Role Overview
We are looking for a highly skilled Machine Learning Engineer who can design, build, and own end-to-end ML systems in production. This role requires a strong blend of machine learning expertise, backend engineering, and full-stack development, with a focus on building reliable, scalable platforms used by leadership and critical business functions.
Key Responsibilities
- Design, develop, and maintain end-to-end machine learning pipelines, including data ingestion, training, evaluation, deployment, monitoring, and retraining.
- Build and own production-grade ML services that are reliable, scalable, and fault-tolerant.
- Architect and manage async workflows and API-driven systems for ML and data services.
- Integrate ML solutions into complex production environments and distributed systems.
- Design robust systems with a strong focus on failure modes, observability, and guardrails to ensure reliability.

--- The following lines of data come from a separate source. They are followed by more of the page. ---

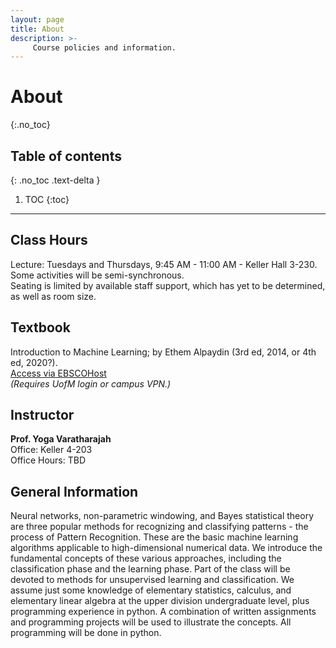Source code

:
 ```yaml
---
layout: page
title: About
description: >-
     Course policies and information.
---
```


# About
{:.no_toc}

## Table of contents
{: .no_toc .text-delta }

1. TOC
{:toc}

---

## Class Hours
Lecture: Tuesdays and Thursdays, 9:45 AM - 11:00 AM - Keller Hall 3-230. Some activities will be semi-synchronous.  
Seating is limited by available staff support, which has yet to be determined, as well as room size.

## Textbook
Introduction to Machine Learning; by Ethem Alpaydin (3rd ed, 2014, or 4th ed, 2020?).  
[Access via EBSCOHost](https://search.ebscohost.com/login.aspx?direct=true&AuthType=ip,uid&db=nlebk&AN=2957329&site=ehost-live)  
*(Requires UofM login or campus VPN.)*

## Instructor
**Prof. Yoga Varatharajah**  
Office: Keller 4-203  
Office Hours: TBD  

## General Information
Neural networks, non-parametric windowing, and Bayes statistical theory are three popular methods for recognizing and classifying patterns - the process of Pattern Recognition. These are the basic machine learning algorithms applicable to high-dimensional numerical data. We introduce the fundamental concepts of these various approaches, including the classification phase and the learning phase. Part of the class will be devoted to methods for unsupervised learning and classification. We assume just some knowledge of elementary statistics, calculus, and elementary linear algebra at the upper division undergraduate level, plus programming experience in python. A combination of written assignments and programming projects will be used to illustrate the concepts. All programming will be done in python.
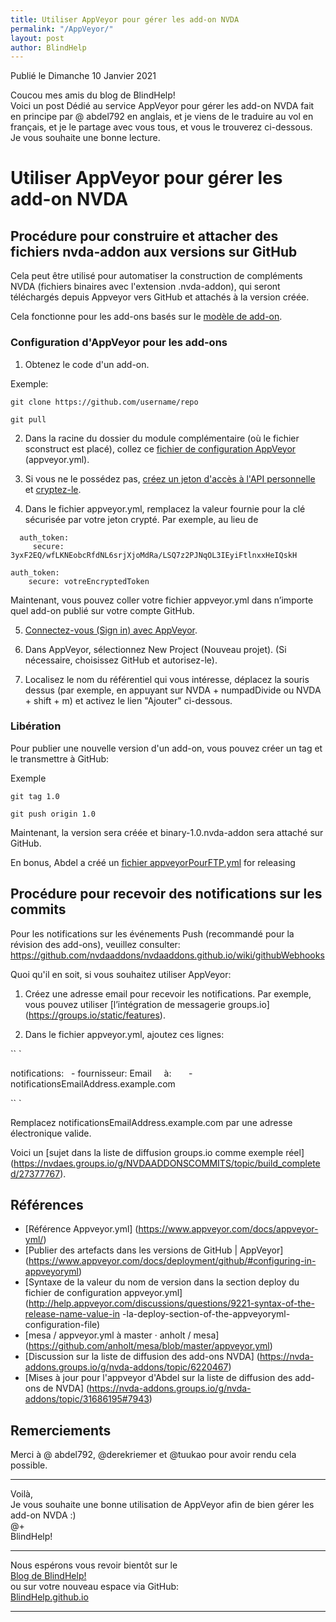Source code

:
 ```yaml
---
title: Utiliser AppVeyor pour gérer les add-on NVDA
permalink: "/AppVeyor/"
layout: post
author: BlindHelp
---
```


<footer>Publié le Dimanche 10 Janvier 2021</footer>


Coucou mes amis du blog de BlindHelp!    
Voici un post Dédié au service AppVeyor pour gérer les add-on NVDA fait en principe par @ abdel792 en anglais,  et je viens de le traduire au vol en français, et je le partage avec vous tous, et vous le trouverez ci-dessous.    
Je vous souhaite une bonne lecture.    



# Utiliser AppVeyor pour gérer les add-on NVDA

## Procédure pour construire et attacher des fichiers nvda-addon aux versions sur GitHub

Cela peut être utilisé pour automatiser la construction de compléments NVDA (fichiers binaires avec l'extension .nvda-addon), qui seront téléchargés depuis Appveyor vers GitHub et attachés à la version créée.

Cela fonctionne pour les add-ons basés sur le [modèle de add-on](https://github.com/nvdaaddons/addontemplate).

### Configuration d'AppVeyor pour les add-ons

1. Obtenez le code d'un add-on.

Exemple:

```
git clone https://github.com/username/repo

git pull
```
2. Dans la racine du dossier du module complémentaire (où le fichier sconstruct est placé), collez ce [fichier de configuration AppVeyor](https://gist.github.com/nvdaes/a486e45b98566d530688f6da9ce75f84/raw/d05b620185a58327b39da1215cf3c13c01249031/appveyor.yml) (appveyor.yml).

3. Si vous ne le possédez pas, [créez un jeton d'accès à l'API personnelle](https://github.com/settings/tokens) et [cryptez-le](https://ci.appveyor.com/tools/encrypt).

4. Dans le fichier appveyor.yml, remplacez la valeur fournie pour la clé sécurisée par votre jeton crypté. Par exemple, au lieu de

```
  auth_token:
     secure: 3yxF2EQ/wfLKNEobcRfdNL6srjXjoMdRa/LSQ7z2PJNqOL3IEyiFtlnxxHeIQskH

```

```
auth_token:
    secure: votreEncryptedToken
```

Maintenant, vous pouvez coller votre fichier appveyor.yml dans n’importe quel add-on publié sur votre compte GitHub.

5. [Connectez-vous (Sign in) avec AppVeyor](https://www.appveyor.com/).

6. Dans AppVeyor, sélectionnez New Project (Nouveau projet). (Si nécessaire, choisissez GitHub et autorisez-le).

7. Localisez le nom du référentiel qui vous intéresse, déplacez la souris dessus (par exemple, en appuyant sur NVDA + numpadDivide ou NVDA + shift + m) et activez le lien "Ajouter" ci-dessous.

### Libération

Pour publier une nouvelle version d'un add-on, vous pouvez créer un tag et le transmettre à GitHub:

Exemple

```
git tag 1.0

git push origin 1.0
```

Maintenant, la version sera créée et binary-1.0.nvda-addon sera attaché sur GitHub.

En bonus, Abdel a créé un [fichier appveyorPourFTP.yml](https://gist.githubusercontent.com/nvdaes/a486e45b98566d530688f6da9ce75f84/raw/46236e04b02de117f9edbb30aaf626692116b6c3/appveyorForFTP.yml) for releasing 


## Procédure pour recevoir des notifications sur les commits

Pour les notifications sur les événements Push (recommandé pour la révision des add-ons), veuillez consulter:
https://github.com/nvdaaddons/nvdaaddons.github.io/wiki/githubWebhooks

Quoi qu'il en soit, si vous souhaitez utiliser AppVeyor:

1. Créez une adresse email pour recevoir les notifications. Par exemple, vous pouvez utiliser [l’intégration de messagerie groups.io] (https://groups.io/static/features).

2. Dans le fichier appveyor.yml, ajoutez ces lignes:

`` `

notifications:
  - fournisseur: Email
    à:
      - notificationsEmailAddress.example.com

`` `

Remplacez notificationsEmailAddress.example.com par une adresse électronique valide.

Voici un [sujet dans la liste de diffusion groups.io comme exemple réel] (https://nvdaes.groups.io/g/NVDAADDONSCOMMITS/topic/build_completed/27377767).

## Références

- [Référence Appveyor.yml] (https://www.appveyor.com/docs/appveyor-yml/)
- [Publier des artefacts dans les versions de GitHub | AppVeyor] (https://www.appveyor.com/docs/deployment/github/#configuring-in-appveyoryml)
- [Syntaxe de la valeur du nom de version dans la section deploy du fichier de configuration appveyor.yml] (http://help.appveyor.com/discussions/questions/9221-syntax-of-the-release-name-value-in -la-deploy-section-of-the-appveyoryml-configuration-file)
- [mesa / appveyor.yml à master · anholt / mesa] (https://github.com/anholt/mesa/blob/master/appveyor.yml)
- [Discussion sur la liste de diffusion des add-ons NVDA] (https://nvda-addons.groups.io/g/nvda-addons/topic/6220467)
- [Mises à jour pour l'appveyor d'Abdel sur la liste de diffusion des add-ons de NVDA] (https://nvda-addons.groups.io/g/nvda-addons/topic/31686195#7943)

## Remerciements

Merci à @ abdel792, @derekriemer et @tuukao pour avoir rendu cela possible.

---

Voilà,    
Je vous souhaite une bonne utilisation de AppVeyor afin de bien gérer les add-on NVDA :)    
@+    
BlindHelp!    

---

Nous espérons vous revoir bientôt sur le      
[Blog de BlindHelp!](http://blindhelp.blogspot.fr/)                    
ou sur  votre nouveau espace via GitHub:                     
[BlindHelp.github.io](https://blindhelp.github.io)                    

---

- Develop internal analytical tools used by leadership and cross-functional teams for decision-making.
- Develop interactive internal ML tools and dashboards using Streamlit for model insights, monitoring, and experimentation.
- Experience with cloud platforms (AWS, GCP, Azure).
- Collaborate with data scientists and stakeholders to deliver impactful solutions.
Required Skills & Qualifications
Core Engineering Skills
- Strong proficiency in Python, SQL, and building RESTful APIs
- Experience with asynchronous programming and workflows
- Solid understanding of software engineering best practices: Version control (bitbucket), Unit and integration testing, Code quality and maintainability
Machine Learning & MLOps
- Build or integrate data ingestion pipelines (batch or streaming)
- Experience in performing EDA and understand the analysis.
- Proven experience managing the full ML lifecycle.
- Hands-on experience with MLOps practices and tools:
- Experiment tracking
- Model versioning
- Automated training and deployment pipelines
- CI/CD for ML systems
Systems, Infrastructure & Orchestration
- Experience building scalable and reliable ML systems in production
- Familiarity with:
- Containerization (Docker)
- Orchestration platforms (e.g., Kubernetes, Airflow, Prefect, Dagster)
- Infrastructure as Code (IaC)
- Experience with distributed data processing systems (e.g., Spark)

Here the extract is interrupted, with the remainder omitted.